Hands go up quickly as Taylor Rosenthal and Victor Mondragon, the HAVEN prevention team, start talking about the Relationship Bill of Rights.
These Dufur middle schoolers are defining and agreeing on the articles of their own group bill of rights.
The brainstorming session touches on a variety of rights: to feel safe, to be silent and listen, to have help when they need it, to be respected. But those rights come with responsibilities and Rosenthal asks them to name those, too. Among them: the responsibility to treat others with the same respect you expect.
“It’s a two-way street,” Rosenthal said.
The items that go on their four lists of rights — social, emotional, physical and at school — don’t touch much on sexual issues other than the right not to be touched inappropriately, but the ultimate aim of these classes is to teach young people ways to avoid becoming victims — or perpetrators — of sexual violence.
“The goal is to prevent sexual violence and teen dating violence,” Rosenthal explained during an interview. In the classroom, that means encouraging healthier behaviors using the CERTS formula: consent, equality, respect, trust and safety.
The classes are available in Dufur (they’re also taught at North Wasco County middle and high schools) thanks to federal Rape Prevention Education funding channeled through the state Sexual Assault Task Force. The funding was provided for through the federal Violence Against Women Act.
“I think it’s making positive changes,” said Nancy Greenman, who represents the grantor and is observing for the day. “They’re talking about healthy relationships. That’s perfect.”
“Teaching consent starts at birth — really,” said Tara Koch, executive director of HAVEN. “How parents, adults and siblings approach consent and respond to ‘asking’ is critical in understanding yes and no.”
She uses the example of a father tickling or wrestling with his child and continuing to do so even after she or he says stop.
“This assumption is the word ‘no’ has no power,” Koch said. “These examples are typical messages that are given in the family dynamics or family systems that continue to cycle through one’s childhood.”

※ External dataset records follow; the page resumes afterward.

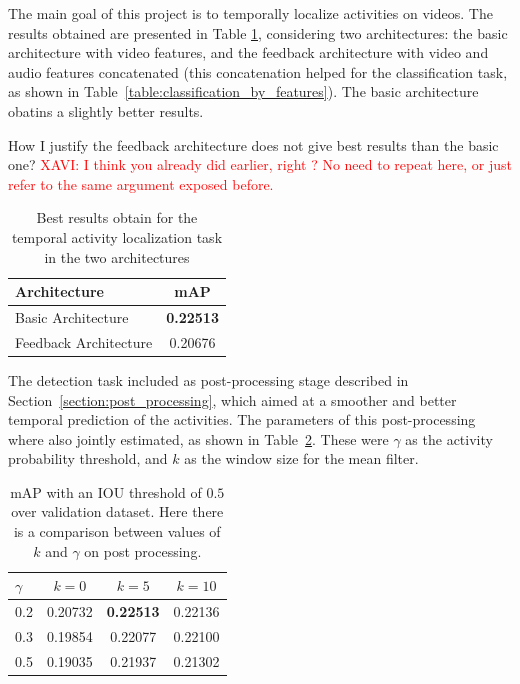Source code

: The main goal of this project is to temporally localize activities on videos. The results obtained are presented in Table \ref{table:detection_architecture_comparison}, considering two architectures: the basic architecture with video features, and the feedback architecture with video and audio features concatenated (this concatenation helped for the classification task, as shown in Table~\ref{table:classification_by_features}).
The basic architecture obatins a slightly better results. 

How I justify the feedback architecture does not give best results than the basic one?
\textcolor{red}{XAVI: I think you already did earlier, right ? No need to repeat here, or just refer to the same argument exposed before.}

\begin{table}[H]
\begin{center}
\begin{tabular}{|l|c|}
\hline
Architecture & mAP \\
\hline\hline
Basic Architecture & \bf0.22513 \\
Feedback Architecture & 0.20676 \\
\hline
\end{tabular}
\end{center}
\caption{Best results obtain for the temporal activity localization task in the two architectures}
\label{table:detection_architecture_comparison}
\end{table}

The detection task included as post-processing stage described in Section~\ref{section:post_processing}, which aimed at a smoother and better temporal prediction of the activities. 
The parameters of this post-processing where also jointly estimated, as shown in Table~\ref{table:detection_postprocessing_comparison}.
These were $\gamma$ as the activity probability threshold, and $k$ as the window size for the mean filter.

\begin{table}[H]
\begin{center}
\begin{tabular}{|l|c|c|c|}
\hline
$\gamma$ & $k=0$ & $k=5$ & $k=10$ \\
\hline
0.2 & 0.20732 & \bf0.22513 & 0.22136 \\
0.3 & 0.19854 & 0.22077 & 0.22100 \\
0.5 & 0.19035 & 0.21937 & 0.21302 \\
\hline
\end{tabular}
\end{center}
\caption{mAP with an IOU threshold of $0.5$ over validation dataset. Here there is a comparison
between values of $k$ and $\gamma$ on post processing.}
\label{table:detection_postprocessing_comparison}
\end{table}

And where sexual violence is concerned, they can lead to challenges for children and adults in being able to adequately express their wishes, whether yes or no.
The prevention team sessions are also designed as a safe place where young people find out how to get help if they need it. They often bring what they call a “voice box” that allows students to submit questions or concerns in writing that they wouldn’t want to ask in class. Sometimes students find the links between what they learn in class and what’s going on in their lives.

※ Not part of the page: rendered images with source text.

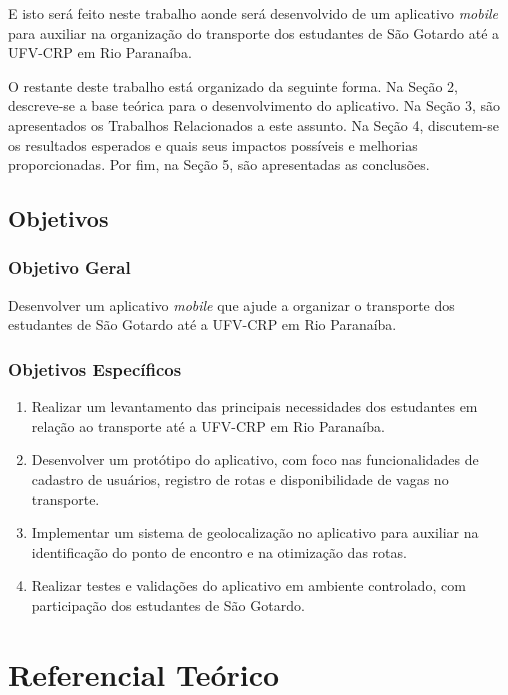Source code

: \documentclass[
    12pt,                   %
    openright,              %
    oneside,                %
    a4paper,                %
    sumario=tradicional,    %
    english,                %
    brazil,                 %
    ]{abntex2}
\begin{document}
    E isto será feito neste trabalho aonde será desenvolvido de um aplicativo \textit{mobile} para auxiliar na organização do transporte dos estudantes de São Gotardo até a UFV-CRP em Rio Paranaíba.
    
    O restante deste trabalho está organizado da seguinte forma. Na Seção 2, descreve-se a base teórica para o desenvolvimento do aplicativo. Na Seção 3, são apresentados os Trabalhos Relacionados a este assunto. Na Seção 4, discutem-se os resultados esperados e quais seus impactos possíveis e melhorias proporcionadas. Por fim, na Seção 5, são apresentadas as conclusões.

    \section{Objetivos}\label{sec:objetivos}
        \label{sec:Objetivos}
        \subsection{Objetivo Geral}\label{sec:ObjetivosEspec}
            Desenvolver um aplicativo \textit{mobile} que ajude a organizar o transporte dos estudantes de São Gotardo até a UFV-CRP em Rio Paranaíba.
    
        \subsection{Objetivos Específicos}\label{sec:ObjetivosEspec}
            \begin{enumerate}
                \item Realizar um levantamento das principais necessidades dos estudantes em relação ao transporte até a UFV-CRP em Rio Paranaíba.
                \item Desenvolver um protótipo do aplicativo, com foco nas funcionalidades de cadastro de usuários, registro de rotas e disponibilidade de vagas no transporte.
                \item Implementar um sistema de geolocalização no aplicativo para auxiliar na identificação do ponto de encontro e na otimização das rotas.
                \item Realizar testes e validações do aplicativo em ambiente controlado, com participação dos estudantes de São Gotardo.
            \end{enumerate}


\chapter{Referencial Teórico}\label{sec:RefTeorico}
\end{document}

“Once my boyfriend of nine months broke up with me because I was molested at a party and I confided in him about it,” wrote a student in one of the classes.

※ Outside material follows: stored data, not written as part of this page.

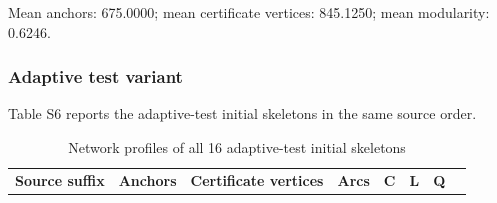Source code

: \documentclass[pdflatex,sn-basic,Numbered]{sn-jnl}
\begin{document}
\endgroup

Mean anchors: 675.0000; mean certificate vertices: 845.1250; mean modularity: 0.6246.

\subsubsection*{Adaptive test variant}\label{adaptive-test-variant}

Table S6 reports the adaptive-test initial skeletons in the same source order.

\begingroup
\small
\setlength{\tabcolsep}{3pt}
\renewcommand{\arraystretch}{1.13}

\begin{longtable}[]{@{}
  >{\raggedright\arraybackslash}p{}
  >{\raggedleft\arraybackslash}p{}
  >{\raggedleft\arraybackslash}p{}
  >{\raggedleft\arraybackslash}p{}
  >{\raggedleft\arraybackslash}p{}
  >{\raggedleft\arraybackslash}p{}
  >{\raggedleft\arraybackslash}p{}
  >{\raggedleft\arraybackslash}p{}@{}}
\caption{Network profiles of all 16 adaptive-test initial skeletons}\label{tab:40}\tabularnewline
\toprule\noalign{}
\begin{minipage}[b]{\linewidth}\raggedright
\textbf{Source suffix}
\end{minipage} & \begin{minipage}[b]{\linewidth}\raggedleft
\textbf{Anchors}
\end{minipage} & \begin{minipage}[b]{\linewidth}\raggedleft
\textbf{Certificate vertices}
\end{minipage} & \begin{minipage}[b]{\linewidth}\raggedleft
\textbf{Arcs}
\end{minipage} & \begin{minipage}[b]{\linewidth}\raggedleft
\textbf{C}
\end{minipage} & \begin{minipage}[b]{\linewidth}\raggedleft
\textbf{L}
\end{minipage} & \begin{minipage}[b]{\linewidth}\raggedleft
\textbf{Q}

\end{minipage}
\end{longtable}
\end{document}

“I used to blame myself,” wrote another. “I was in an abusive relationship with one of my former friends. I always thought I was doing something wrong.”
“How do you help someone who doesn’t want to be helped?”
Sometimes the students explore how they can put the classroom teachings to work.
“Defend the person who is being blamed.”
Asked what is most important in the CERTS model of behavior, one student wrote, “Consent. Without it, the others aren’t possible in a relationship.”
It isn’t always physical
What is sexual violence? Many people equate it with rape or similar sexual assault, but the term has broader meaning.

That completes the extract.